[MATERIAL FOR THIS EXERCISE]

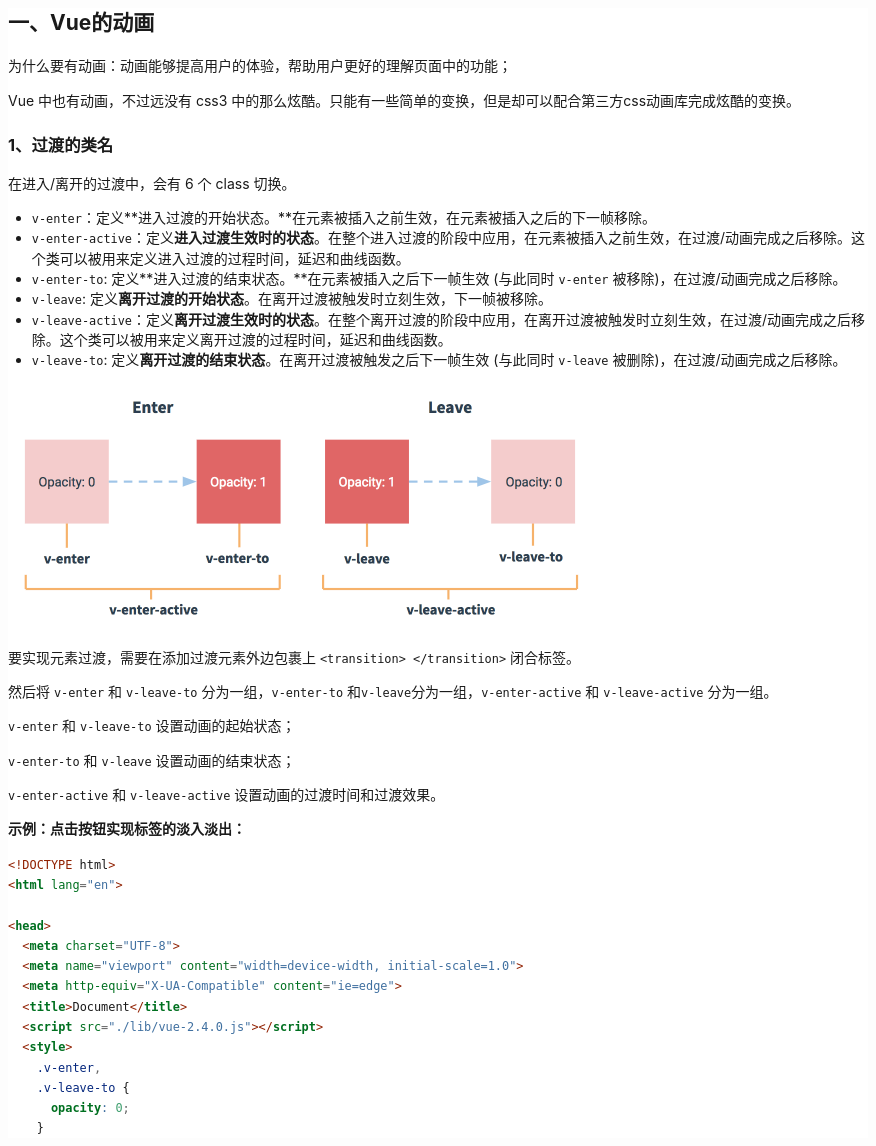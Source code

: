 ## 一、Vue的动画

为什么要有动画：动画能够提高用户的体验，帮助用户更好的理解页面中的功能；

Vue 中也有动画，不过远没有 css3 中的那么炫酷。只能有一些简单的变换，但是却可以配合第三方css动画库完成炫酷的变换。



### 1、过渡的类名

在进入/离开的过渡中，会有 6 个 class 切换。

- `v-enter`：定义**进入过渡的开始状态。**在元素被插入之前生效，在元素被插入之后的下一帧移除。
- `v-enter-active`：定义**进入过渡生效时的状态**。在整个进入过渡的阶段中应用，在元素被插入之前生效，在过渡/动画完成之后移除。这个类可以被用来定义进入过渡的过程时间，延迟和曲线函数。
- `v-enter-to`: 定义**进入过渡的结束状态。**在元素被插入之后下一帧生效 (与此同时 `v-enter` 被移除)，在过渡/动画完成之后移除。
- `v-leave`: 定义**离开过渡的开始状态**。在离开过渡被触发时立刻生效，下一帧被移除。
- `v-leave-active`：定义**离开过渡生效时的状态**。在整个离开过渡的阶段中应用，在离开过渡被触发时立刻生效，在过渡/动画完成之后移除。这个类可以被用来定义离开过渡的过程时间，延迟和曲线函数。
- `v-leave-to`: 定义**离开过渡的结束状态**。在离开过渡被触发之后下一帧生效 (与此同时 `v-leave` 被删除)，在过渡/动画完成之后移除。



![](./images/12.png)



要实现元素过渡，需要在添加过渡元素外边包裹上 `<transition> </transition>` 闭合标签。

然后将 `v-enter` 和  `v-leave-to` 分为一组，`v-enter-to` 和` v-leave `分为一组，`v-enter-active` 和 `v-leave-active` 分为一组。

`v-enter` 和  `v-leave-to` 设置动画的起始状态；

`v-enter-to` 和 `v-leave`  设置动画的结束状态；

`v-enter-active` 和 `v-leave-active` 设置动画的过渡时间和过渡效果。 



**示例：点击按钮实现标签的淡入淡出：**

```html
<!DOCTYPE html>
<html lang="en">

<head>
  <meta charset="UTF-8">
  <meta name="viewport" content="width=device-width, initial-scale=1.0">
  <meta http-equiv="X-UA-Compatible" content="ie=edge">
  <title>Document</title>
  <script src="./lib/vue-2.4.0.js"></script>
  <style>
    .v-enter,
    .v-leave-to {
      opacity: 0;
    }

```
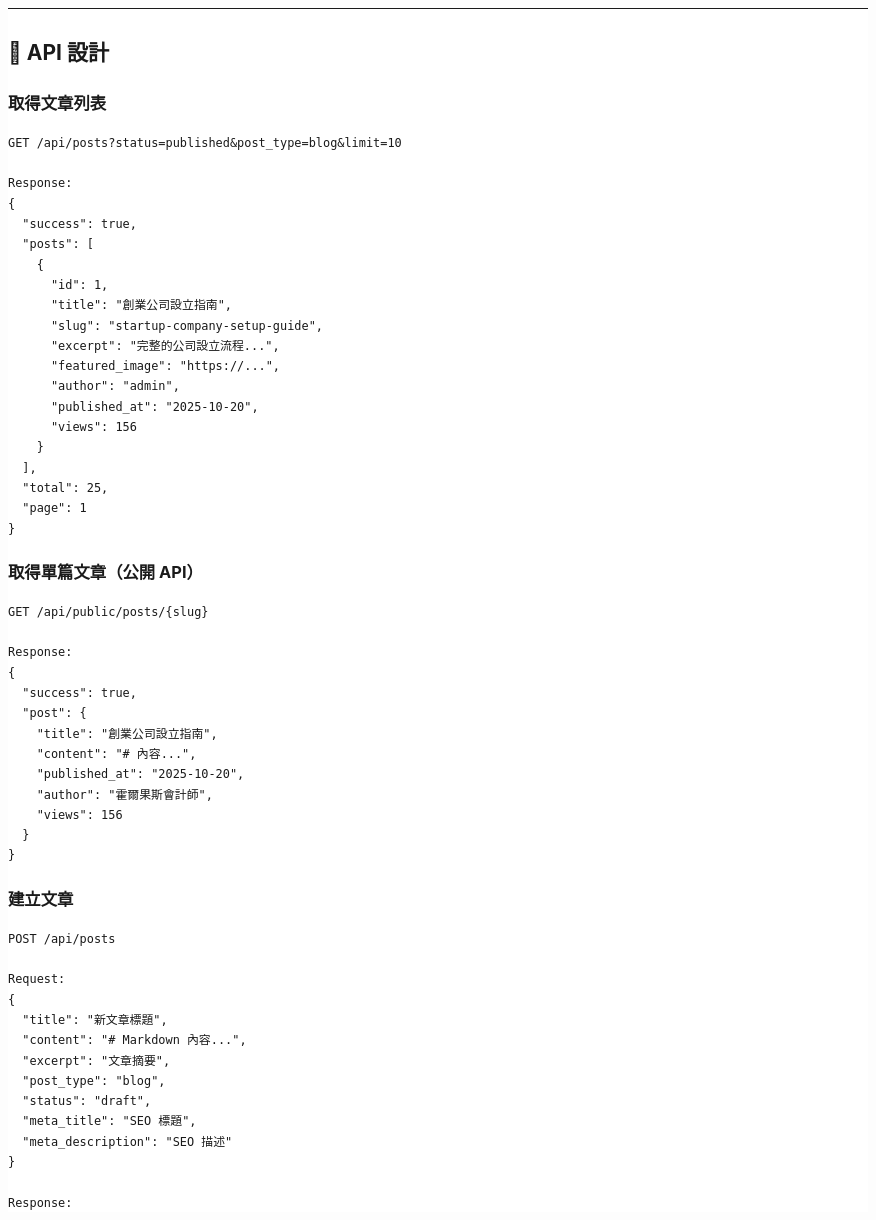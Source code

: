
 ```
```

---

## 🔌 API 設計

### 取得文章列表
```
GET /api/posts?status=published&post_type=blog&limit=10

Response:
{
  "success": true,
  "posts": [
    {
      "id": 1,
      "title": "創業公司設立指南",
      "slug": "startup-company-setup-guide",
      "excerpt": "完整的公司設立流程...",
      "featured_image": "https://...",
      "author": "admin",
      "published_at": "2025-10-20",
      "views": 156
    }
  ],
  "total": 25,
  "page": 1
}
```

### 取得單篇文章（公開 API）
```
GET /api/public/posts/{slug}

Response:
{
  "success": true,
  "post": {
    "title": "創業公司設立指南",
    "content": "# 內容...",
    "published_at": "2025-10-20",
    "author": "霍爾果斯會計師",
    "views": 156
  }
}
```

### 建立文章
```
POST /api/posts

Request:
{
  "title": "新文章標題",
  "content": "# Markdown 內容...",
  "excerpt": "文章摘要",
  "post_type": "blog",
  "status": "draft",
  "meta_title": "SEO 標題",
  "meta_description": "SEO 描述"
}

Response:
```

[/MATERIAL FOR THIS EXERCISE]

## EXERCISE INSTRUCTIONS
Drop the images and repeat the data exactly.

## EXERCISE SOLUTION
Source code

: ## 一、Vue的动画

为什么要有动画：动画能够提高用户的体验，帮助用户更好的理解页面中的功能；

Vue 中也有动画，不过远没有 css3 中的那么炫酷。只能有一些简单的变换，但是却可以配合第三方css动画库完成炫酷的变换。



### 1、过渡的类名

在进入/离开的过渡中，会有 6 个 class 切换。

- `v-enter`：定义**进入过渡的开始状态。**在元素被插入之前生效，在元素被插入之后的下一帧移除。
- `v-enter-active`：定义**进入过渡生效时的状态**。在整个进入过渡的阶段中应用，在元素被插入之前生效，在过渡/动画完成之后移除。这个类可以被用来定义进入过渡的过程时间，延迟和曲线函数。
- `v-enter-to`: 定义**进入过渡的结束状态。**在元素被插入之后下一帧生效 (与此同时 `v-enter` 被移除)，在过渡/动画完成之后移除。
- `v-leave`: 定义**离开过渡的开始状态**。在离开过渡被触发时立刻生效，下一帧被移除。
- `v-leave-active`：定义**离开过渡生效时的状态**。在整个离开过渡的阶段中应用，在离开过渡被触发时立刻生效，在过渡/动画完成之后移除。这个类可以被用来定义离开过渡的过程时间，延迟和曲线函数。
- `v-leave-to`: 定义**离开过渡的结束状态**。在离开过渡被触发之后下一帧生效 (与此同时 `v-leave` 被删除)，在过渡/动画完成之后移除。



![](./images/12.png)



要实现元素过渡，需要在添加过渡元素外边包裹上 `<transition> </transition>` 闭合标签。

然后将 `v-enter` 和  `v-leave-to` 分为一组，`v-enter-to` 和` v-leave `分为一组，`v-enter-active` 和 `v-leave-active` 分为一组。

`v-enter` 和  `v-leave-to` 设置动画的起始状态；

`v-enter-to` 和 `v-leave`  设置动画的结束状态；

`v-enter-active` 和 `v-leave-active` 设置动画的过渡时间和过渡效果。 



**示例：点击按钮实现标签的淡入淡出：**

```html
<!DOCTYPE html>
<html lang="en">

<head>
  <meta charset="UTF-8">
  <meta name="viewport" content="width=device-width, initial-scale=1.0">
  <meta http-equiv="X-UA-Compatible" content="ie=edge">
  <title>Document</title>
  <script src="./lib/vue-2.4.0.js"></script>
  <style>
    .v-enter,
    .v-leave-to {
      opacity: 0;
    }

```
Source code

:
 ```
```

---

## 🔌 API 設計

### 取得文章列表
```
GET /api/posts?status=published&post_type=blog&limit=10

Response:
{
  "success": true,
  "posts": [
    {
      "id": 1,
      "title": "創業公司設立指南",
      "slug": "startup-company-setup-guide",
      "excerpt": "完整的公司設立流程...",
      "featured_image": "https://...",
      "author": "admin",
      "published_at": "2025-10-20",
      "views": 156
    }
  ],
  "total": 25,
  "page": 1
}
```

### 取得單篇文章（公開 API）
```
GET /api/public/posts/{slug}

Response:
{
  "success": true,
  "post": {
    "title": "創業公司設立指南",
    "content": "# 內容...",
    "published_at": "2025-10-20",
    "author": "霍爾果斯會計師",
    "views": 156
  }
}
```

### 建立文章
```
POST /api/posts

Request:
{
  "title": "新文章標題",
  "content": "# Markdown 內容...",
  "excerpt": "文章摘要",
  "post_type": "blog",
  "status": "draft",
  "meta_title": "SEO 標題",
  "meta_description": "SEO 描述"
}

Response:
```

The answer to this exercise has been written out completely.